┏━━
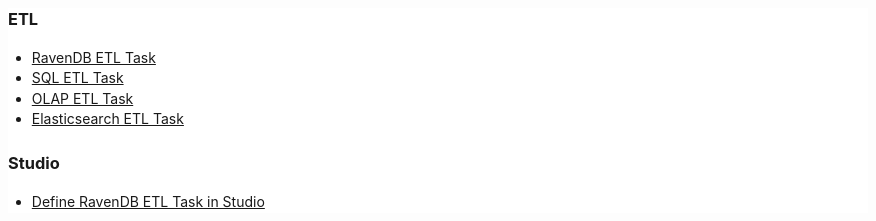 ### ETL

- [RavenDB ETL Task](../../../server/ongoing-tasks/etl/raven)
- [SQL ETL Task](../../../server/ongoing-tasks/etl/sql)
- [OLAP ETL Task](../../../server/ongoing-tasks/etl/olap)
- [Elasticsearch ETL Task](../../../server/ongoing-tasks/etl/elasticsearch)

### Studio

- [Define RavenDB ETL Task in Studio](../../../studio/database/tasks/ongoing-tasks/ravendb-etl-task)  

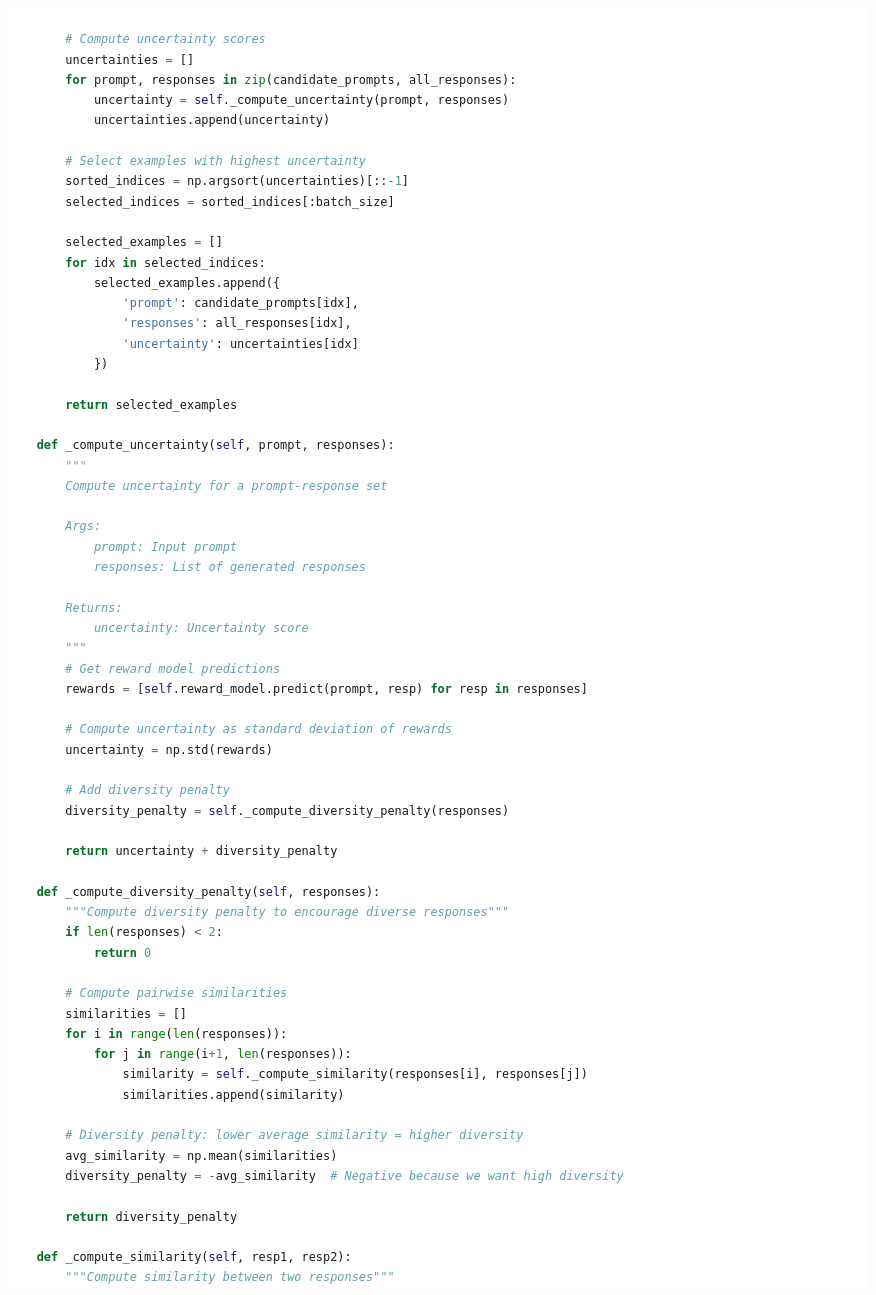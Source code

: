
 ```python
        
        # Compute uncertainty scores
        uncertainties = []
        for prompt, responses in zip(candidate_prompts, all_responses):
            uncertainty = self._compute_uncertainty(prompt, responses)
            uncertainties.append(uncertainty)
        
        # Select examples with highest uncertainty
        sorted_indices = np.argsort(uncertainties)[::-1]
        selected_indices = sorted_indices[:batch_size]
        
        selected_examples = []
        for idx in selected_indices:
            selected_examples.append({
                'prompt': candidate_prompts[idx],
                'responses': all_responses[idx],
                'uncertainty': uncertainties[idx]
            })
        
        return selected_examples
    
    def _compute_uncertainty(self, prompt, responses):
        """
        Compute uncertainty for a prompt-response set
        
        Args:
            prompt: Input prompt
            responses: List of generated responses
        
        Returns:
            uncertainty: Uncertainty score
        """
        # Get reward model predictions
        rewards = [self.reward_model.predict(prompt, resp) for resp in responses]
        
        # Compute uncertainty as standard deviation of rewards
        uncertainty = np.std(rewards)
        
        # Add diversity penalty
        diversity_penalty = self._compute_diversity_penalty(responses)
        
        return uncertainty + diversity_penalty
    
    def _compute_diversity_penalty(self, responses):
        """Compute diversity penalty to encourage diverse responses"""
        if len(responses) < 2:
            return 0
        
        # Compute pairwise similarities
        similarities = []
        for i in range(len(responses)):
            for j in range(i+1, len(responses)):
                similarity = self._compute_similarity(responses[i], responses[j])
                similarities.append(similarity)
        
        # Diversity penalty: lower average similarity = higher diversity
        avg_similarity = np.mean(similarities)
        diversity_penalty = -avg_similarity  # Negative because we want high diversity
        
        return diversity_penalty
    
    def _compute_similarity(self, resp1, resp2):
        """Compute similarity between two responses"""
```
┗━━
§ **Assigned task**
Each line of the data that holds "uncertainties" should be reported.

§ **Expected answer**
        uncertainties = []
            uncertainties.append(uncertainty)
        sorted_indices = np.argsort(uncertainties)[::-1]
                'uncertainty': uncertainties[idx]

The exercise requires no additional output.